PROBLEM DESCRIPTION:
Scan the records and identify every line in which the string "方向和距离回归" occurs, then return those lines.

Dataset records
----

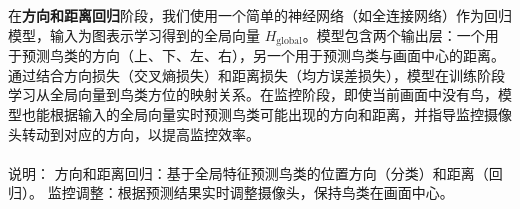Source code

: \section{}
在\textbf{方向和距离回归}阶段，我们使用一个简单的神经网络（如全连接网络）作为回归模型，输入为图表示学习得到的全局向量 \( H_{\text{global}} \)。模型包含两个输出层：一个用于预测鸟类的方向（上、下、左、右），另一个用于预测鸟类与画面中心的距离。通过结合方向损失（交叉熵损失）和距离损失（均方误差损失），模型在训练阶段学习从全局向量到鸟类方位的映射关系。在监控阶段，即使当前画面中没有鸟，模型也能根据输入的全局向量实时预测鸟类可能出现的方向和距离，并指导监控摄像头转动到对应的方向，以提高监控效率。

\begin{figure}[h!]
\centering %
\end{figure}

\paragraph{}
说明：
方向和距离回归：基于全局特征预测鸟类的位置方向（分类）和距离（回归）。
监控调整：根据预测结果实时调整摄像头，保持鸟类在画面中心。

----

RESULT FOR THIS EXERCISE:
在\textbf{方向和距离回归}阶段，我们使用一个简单的神经网络（如全连接网络）作为回归模型，输入为图表示学习得到的全局向量 \( H_{\text{global}} \)。模型包含两个输出层：一个用于预测鸟类的方向（上、下、左、右），另一个用于预测鸟类与画面中心的距离。通过结合方向损失（交叉熵损失）和距离损失（均方误差损失），模型在训练阶段学习从全局向量到鸟类方位的映射关系。在监控阶段，即使当前画面中没有鸟，模型也能根据输入的全局向量实时预测鸟类可能出现的方向和距离，并指导监控摄像头转动到对应的方向，以提高监控效率。
方向和距离回归：基于全局特征预测鸟类的位置方向（分类）和距离（回归）。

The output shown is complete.